If we take a look at the classifications used in the example shown in figure 4–5, it also becomes apparent that effective cause-effect analysis requires the gathering together of expertise from a wide range of subject areas. This applies not just to multi-systems like aircraft; it also applies to software defects where we might want to involve different stakeholders and people with specific software development or testing expertise (e.g., in evaluating security threats).

Note that in figure 4–5 the standard classifications we looked at earlier have served us well in the initial structuring of the cause-effect diagram. Taking the generic classifications as a starting point, the first step has been to replace some of them with more appropriate groupings. In this example, the generic classification “people” has been renamed “aircrew” and the generic “methods” classification has been replaced by “standards & procedures.” As a next step in structuring the information, the generic classification “management” has been removed and the “software” grouping has been added. We have identified the aspects “configurations,” “test results,” and “test coverage” as potential root causes worthy of analysis, and these have been added to the software “bone” on the diagram.

These are typical decisions that might be made in the initial rounds of gathering information. Remember, these are all just initial steps in the iterative process of gathering, structuring, and analyzing information with a view to finding root causes. At this stage, the fishbone diagram is still high-level.

Mind Maps

As we noted earlier, gathering and organizing information are important steps that allow root-cause analysis to be conducted effectively. The strength of mind maps is the relative ease with which associations between different potential causes can be developed and shown diagrammatically. Mind maps are especially useful for showing the “big picture” and for supporting workshops and brain-storming sessions, especially if tools are used. The following diagram shows a mind map for the in-flight emergency example. It was created using the Mind-Manager tool [URL: MMP].

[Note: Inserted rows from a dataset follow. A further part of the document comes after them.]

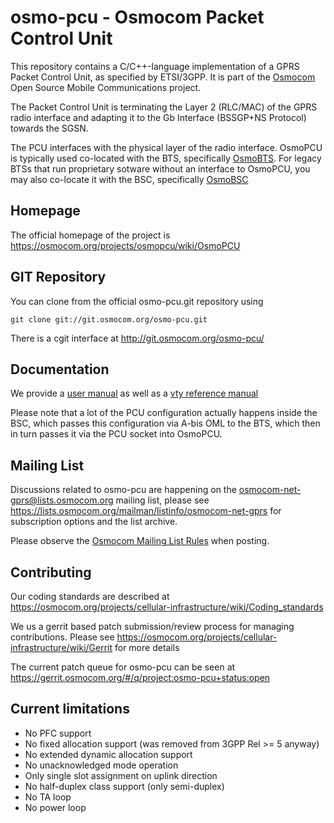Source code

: osmo-pcu - Osmocom Packet Control Unit
======================================

This repository contains a C/C++-language implementation of a GPRS
Packet Control Unit, as specified by ETSI/3GPP.  It is part of the
[Osmocom](https://osmocom.org/) Open Source Mobile Communications
project.

The Packet Control Unit is terminating the Layer 2 (RLC/MAC) of the GPRS
radio interface and adapting it to the Gb Interface (BSSGP+NS Protocol)
towards the SGSN.

The PCU interfaces with the physical layer of the radio interface.
OsmoPCU is typically used co-located with the BTS, specifically
[OsmoBTS](https://osmocom.org/projects/osmobts/wiki).
For legacy BTSs that run proprietary sotware without an interface to
OsmoPCU, you may also co-locate it with the BSC, specifically
[OsmoBSC](https://osmocom.org/projects/openbsc/wiki/Osmo-bsc)

Homepage
--------

The official homepage of the project is
https://osmocom.org/projects/osmopcu/wiki/OsmoPCU

GIT Repository
--------------

You can clone from the official osmo-pcu.git repository using

	git clone git://git.osmocom.org/osmo-pcu.git

There is a cgit interface at http://git.osmocom.org/osmo-pcu/

Documentation
-------------

We provide a
[user manual](http://ftp.osmocom.org/docs/latest/osmopcu-usermanual.pdf)
as well as a
[vty reference manual](http://ftp.osmocom.org/docs/latest/osmopcu-vty-reference.pdf)

Please note that a lot of the PCU configuration actually happens inside
the BSC, which passes this configuration via A-bis OML to the BTS, which
then in turn passes it via the PCU socket into OsmoPCU.

Mailing List
------------

Discussions related to osmo-pcu are happening on the
osmocom-net-gprs@lists.osmocom.org mailing list, please see
https://lists.osmocom.org/mailman/listinfo/osmocom-net-gprs for
subscription options and the list archive.

Please observe the [Osmocom Mailing List
Rules](https://osmocom.org/projects/cellular-infrastructure/wiki/Mailing_List_Rules)
when posting.

Contributing
------------

Our coding standards are described at
https://osmocom.org/projects/cellular-infrastructure/wiki/Coding_standards

We us a gerrit based patch submission/review process for managing
contributions.  Please see
https://osmocom.org/projects/cellular-infrastructure/wiki/Gerrit for
more details

The current patch queue for osmo-pcu can be seen at
https://gerrit.osmocom.org/#/q/project:osmo-pcu+status:open


Current limitations
-------------------

 * No PFC support
 * No fixed allocation support (was removed from 3GPP Rel >= 5 anyway)
 * No extended dynamic allocation support
 * No unacknowledged mode operation
 * Only single slot assignment on uplink direction
 * No half-duplex class support (only semi-duplex)
 * No TA loop
 * No power loop
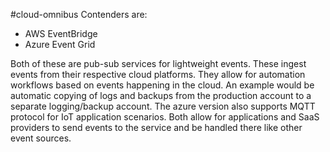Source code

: #cloud-omnibus 
Contenders are:
- AWS EventBridge
- Azure Event Grid

Both of these are pub-sub services for lightweight events. These ingest events from their respective cloud platforms. They allow for automation workflows based on events happening in the cloud. An example would be automatic copying of logs and backups from the production account to a separate logging/backup account.
The azure version also supports MQTT protocol for IoT application scenarios.
Both allow for applications and SaaS providers to send events to the service and be handled there like other event sources.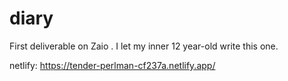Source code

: # diary

First deliverable on Zaio . I let my inner 12 year-old write this one.

netlify: https://tender-perlman-cf237a.netlify.app/
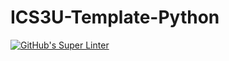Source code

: # ICS3U-Template-Python

[![GitHub's Super Linter](https://github.com/Miguel-Santacruz/ICS3U-Assignment4-Python/workflows/GitHub's%20Super%20Linter/badge.svg)](https://github.com/Miguel-Santacruz/ICS3U-Assignment4-Python/actions)

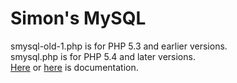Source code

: ﻿# Simon's MySQL
﻿smysql-old-1.php is for PHP 5.3 and earlier versions.
﻿<br />
﻿smysql.php is for PHP 5.4 and later versions.<br />
<a href="http://ratajs.nhx.cz/SimonMySQL_manual/?lang=en">Here</a> or <a href="https://github.com/ratajs/Simon-MySQL/wiki">here</a> is documentation.
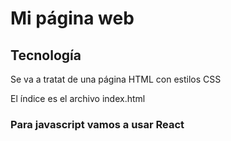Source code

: # Mi página web


## Tecnología

Se va a tratat de una página HTML con estilos CSS

El índice es el archivo index.html

### Para javascript vamos a usar React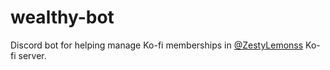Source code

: # wealthy-bot

Discord bot for helping manage Ko-fi memberships in [@ZestyLemonss](https://twitter.com/ZestyLemonss) Ko-fi server.

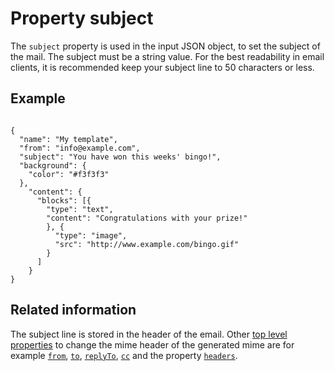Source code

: # Property subject

The `subject` property is used in the input JSON object,
to set the subject of the mail. 
The subject must be a string value. For the best readability
in email clients, it is recommended keep your subject line to 50 characters
or less.

## Example
<pre><code>
{
  "name": "My template",
  "from": "info@example.com",
  "subject": "You have won this weeks' bingo!",
  "background": {
    "color": "#f3f3f3"
  },
    "content": {
      "blocks": [{
        "type": "text",
        "content": "Congratulations with your prize!"
        }, {
          "type": "image",
          "src": "http://www.example.com/bingo.gif"
        }
      ]
    }
}
</code></pre>

## Related information

The subject line is stored in the header of the email. Other <a href="/support/json/top-level-properties">top level
properties</a> to change the mime header of the generated mime are for example
<a href="/support/json/property-from"><code>from</code></a>,
<a href="/support/json/property-to"><code>to</code></a>,
<a href="/support/json/property-reply-to"><code>replyTo</code></a>,
<a href="/support/json/property-cc"><code>cc</code></a> and the property
<a href="/support/json/property-headers"><code>headers</code></a>.
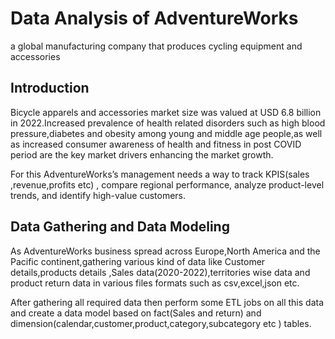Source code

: # Data Analysis of AdventureWorks
a global manufacturing company that produces cycling equipment and accessories

## Introduction
Bicycle apparels and accessories market size was valued at USD 6.8 billion in 2022.Increased prevalence of health related disorders such as high blood pressure,diabetes and obesity among young and middle age people,as well as increased consumer awareness of health and fitness in post COVID period are the key market drivers enhancing the market growth.

For this AdventureWorks’s management needs a way to track KPIS(sales ,revenue,profits etc) , compare regional performance, analyze product-level trends, and identify high-value customers.

## Data Gathering and Data Modeling
As AdventureWorks business spread across Europe,North America and the Pacific continent,gathering various kind of data like Customer details,products details ,Sales data(2020-2022),territories wise data and product return data in various files formats such as csv,excel,json etc.

After gathering all required data then perform some ETL jobs on all this data and create a data model based on fact(Sales and return) and dimension(calendar,customer,product,category,subcategory etc ) tables.
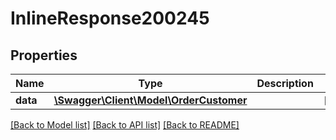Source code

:# InlineResponse200245

## Properties
Name | Type | Description | Notes
------------ | ------------- | ------------- | -------------
**data** | [**\Swagger\Client\Model\OrderCustomer**](OrderCustomer.md) |  | [optional] 

[[Back to Model list]](../../README.md#documentation-for-models) [[Back to API list]](../../README.md#documentation-for-api-endpoints) [[Back to README]](../../README.md)

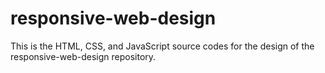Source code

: # responsive-web-design
This is the HTML, CSS, and JavaScript source codes for the design of the responsive-web-design repository.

Figure 4–6 Cause-effect analysis using mind maps

Generally speaking, mind maps place the subject (i.e., defect or incident) in a central position and show the main subject areas as branches radiating away from the subject with increasing levels of detail. Used this way, they essentially provide the same information as an Ishikawa diagram but just capture it differently. Mind maps are generally easy to use and several tools (including freeware) are available.

System Models

Any model of the system or parts of the system can be of use in performing causal analysis and identifying test process improvements. Some of these models will be familiar to test analysts; they are often created when designing test cases and frequently detect defects in the specification being used (e.g., requirements). The models developed or used by the test analyst when applying specification-based test design techniques can also be of use when considering the root causes of defects. Why did particular defects get through the net? Where could we tighten up the test design process in order to avoid failures like this in the future? These are among the questions that the system models used in test design can help us to answer. The following models are the most useful to consider here:

State transition diagrams

Decision tables

Developers may also create models that can be used for causal analysis, such as, for example, the following:

Use-case descriptions

UML diagrams (e.g., activity diagrams, sequence diagrams)

Data-flow diagrams

Note that the models referred to here will help mainly in the root-cause analysis of particular failures. To enable test process improvements to be identified, it will generally be required to consider several of these individual evaluations and then form a consolidated conclusion.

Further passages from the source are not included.